A Populus poll for The Times has revealed that, with only nine months to go until a general election, only a third of voters believe that Mr Brown is the best leader for Labour.

Sixty-one per cent see him as a liability to Labour.

As the prime minister is due to address the TUC today, his party is on 27 per cent to the Conservatives’ 41 per cent – a gap which, at this late stage, no party in history has recovered from to win a general election.

But the Tories have less of a lead than Labour did before they won the election in 1996, or than the Thatcher administration did in 1978.

Although voters think he should be replaced, there is no consensus on who Mr Brown should be replaced by.

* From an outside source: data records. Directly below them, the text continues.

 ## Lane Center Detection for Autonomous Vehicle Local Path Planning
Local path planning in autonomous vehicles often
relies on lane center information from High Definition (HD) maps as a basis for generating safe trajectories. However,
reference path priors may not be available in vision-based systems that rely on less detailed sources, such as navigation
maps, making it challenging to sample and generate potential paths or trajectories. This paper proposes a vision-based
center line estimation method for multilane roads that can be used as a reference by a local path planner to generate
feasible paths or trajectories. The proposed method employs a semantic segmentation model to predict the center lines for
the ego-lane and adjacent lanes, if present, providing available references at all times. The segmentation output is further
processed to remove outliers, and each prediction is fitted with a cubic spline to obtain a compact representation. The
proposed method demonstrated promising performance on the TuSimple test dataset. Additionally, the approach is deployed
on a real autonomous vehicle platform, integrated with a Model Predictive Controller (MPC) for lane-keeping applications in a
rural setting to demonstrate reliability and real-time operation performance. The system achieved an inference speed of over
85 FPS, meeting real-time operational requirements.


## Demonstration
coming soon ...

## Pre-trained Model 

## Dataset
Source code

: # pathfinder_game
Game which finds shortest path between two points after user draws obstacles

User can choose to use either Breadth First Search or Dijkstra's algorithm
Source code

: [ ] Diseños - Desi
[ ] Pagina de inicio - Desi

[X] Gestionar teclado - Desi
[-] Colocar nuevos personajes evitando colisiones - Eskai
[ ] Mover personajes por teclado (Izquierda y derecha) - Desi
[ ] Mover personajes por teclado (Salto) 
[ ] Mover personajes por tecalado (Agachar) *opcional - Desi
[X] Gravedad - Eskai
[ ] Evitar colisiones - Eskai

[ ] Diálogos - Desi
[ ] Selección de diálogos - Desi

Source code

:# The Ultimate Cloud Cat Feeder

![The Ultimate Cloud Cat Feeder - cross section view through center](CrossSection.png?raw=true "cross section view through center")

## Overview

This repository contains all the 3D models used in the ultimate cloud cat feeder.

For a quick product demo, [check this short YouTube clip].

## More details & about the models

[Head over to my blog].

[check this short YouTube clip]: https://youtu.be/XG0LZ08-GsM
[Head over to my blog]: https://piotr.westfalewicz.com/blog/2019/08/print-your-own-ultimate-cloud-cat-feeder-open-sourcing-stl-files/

When asked to name a successor, without names being prompted, some 43 per cent of those polled said they didn’t know.

Of those able to think of alternative candidates, 13 per cent named David Miliband, 7 per cent named Harriet Harman, and 6 per cent cited Jack Straw or Alan Johnson.

However, among Labour voters Mr Miliband and Ms Harman are neck-and-neck on 12 per cent – and Peter Mandelson achieves a surprising ten per cent, even the peer is currently constitutionally unable to sit in both houses.

Bookmakers William Hill are offering odds of 5/4 that anyone other than Brown leads the party into the forthcoming general election.

“A lot of punters believe that anyone other than Brown will become Labour leader before the general election and three quarters of the bets we have taken in that market are for him to be out of office by then,” said Hill’s spokesman Graham Sharpe.

Mr Brown is due to use the dreaded c-word “cuts” for the first time during his speech at the TUC today.

The prime minister faces a tough test as rumours of public spending cuts have created an aura of suspicion between the government and unions.